Un mese dopo, una mattina, di buon'ora, ecco uscire di casa del notaio la chioccia coi pulcini, e lui dietro; andavano a vedere il posto della casa nuova, come già la chiamavano.

Uno sfacelo. Muri crollati o crollanti; scale rimaste per aria, pavimenti sfondati; e, tra le macerie, erbacce parassite e ortiche alte così, che parevano alberelli. Donna Rita non sapeva dove mettere i piedi, atterrita di vedere le bambine sguinzagliate sotto gli archi, su i mucchi di pietre e calcinaccio, col pericolo di rompersi il collo. Il notaio gongolava, zufolando allegramente il suo eterno fìchiti-fon! fìchiti-fon! che ora significava: Finalmente ci son riuscito! Egli non badava alle bambine, non si curava degli strilli delle due minori che avevano abbrancato le ortiche e si sentivano frizzare le mani quasi avessero toccato carboni roventi.

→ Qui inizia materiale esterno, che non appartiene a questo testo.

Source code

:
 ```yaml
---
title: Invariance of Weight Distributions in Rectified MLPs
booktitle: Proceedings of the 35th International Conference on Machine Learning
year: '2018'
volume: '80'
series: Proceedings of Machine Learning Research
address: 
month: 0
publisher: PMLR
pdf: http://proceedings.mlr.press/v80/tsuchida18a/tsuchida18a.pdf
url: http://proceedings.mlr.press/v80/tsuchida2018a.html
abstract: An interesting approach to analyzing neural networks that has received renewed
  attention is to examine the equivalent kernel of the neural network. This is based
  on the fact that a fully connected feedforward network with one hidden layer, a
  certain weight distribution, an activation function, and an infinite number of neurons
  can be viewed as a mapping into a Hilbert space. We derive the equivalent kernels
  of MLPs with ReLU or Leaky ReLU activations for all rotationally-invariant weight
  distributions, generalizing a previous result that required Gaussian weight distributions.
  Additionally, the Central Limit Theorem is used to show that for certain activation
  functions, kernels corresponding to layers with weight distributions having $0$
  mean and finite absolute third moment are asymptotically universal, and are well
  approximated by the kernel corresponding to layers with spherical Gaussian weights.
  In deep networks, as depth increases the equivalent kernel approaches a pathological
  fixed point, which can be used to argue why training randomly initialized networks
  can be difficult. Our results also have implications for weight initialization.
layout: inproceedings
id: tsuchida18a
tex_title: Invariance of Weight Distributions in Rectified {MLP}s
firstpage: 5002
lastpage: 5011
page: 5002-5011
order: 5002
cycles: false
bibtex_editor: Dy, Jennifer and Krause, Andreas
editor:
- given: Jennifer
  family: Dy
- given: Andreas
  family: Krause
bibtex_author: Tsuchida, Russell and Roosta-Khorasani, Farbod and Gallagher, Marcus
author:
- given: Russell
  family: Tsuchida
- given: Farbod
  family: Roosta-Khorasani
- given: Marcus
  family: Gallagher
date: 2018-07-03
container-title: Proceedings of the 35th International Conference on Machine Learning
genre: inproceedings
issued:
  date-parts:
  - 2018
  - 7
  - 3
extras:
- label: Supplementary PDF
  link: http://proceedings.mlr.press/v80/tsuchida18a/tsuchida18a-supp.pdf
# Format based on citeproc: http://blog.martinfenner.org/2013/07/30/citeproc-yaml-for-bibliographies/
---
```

Eretto sur un grosso pezzo d'intaglio rimasto ritto come un cippo funerario in mezzo alle macerie, trinciava con la sua mazza di sorbo fantastiche linee, elevava piani, divideva stanze: qui l'anticamera, là il salotto, qua la camera matrimoniale, là la sala da pranzo; e ad oriente, dalla parte dello stradone, la fila delle stanze da dormire per le ragazze, una per ognuna; e sotto, a pianterreno, l'orto o giardinetto, fiori e frutta..., miscuit utile dulci. Dalla gioia, parlava latino a Lisa che gli stava a lato e insisteva per avere una cameretta con l'alcova.

— Perchè con l'alcova?

— Mi piacerebbe così!

— Vedremo! Vedremo! Ma che aria, eh? E che sole!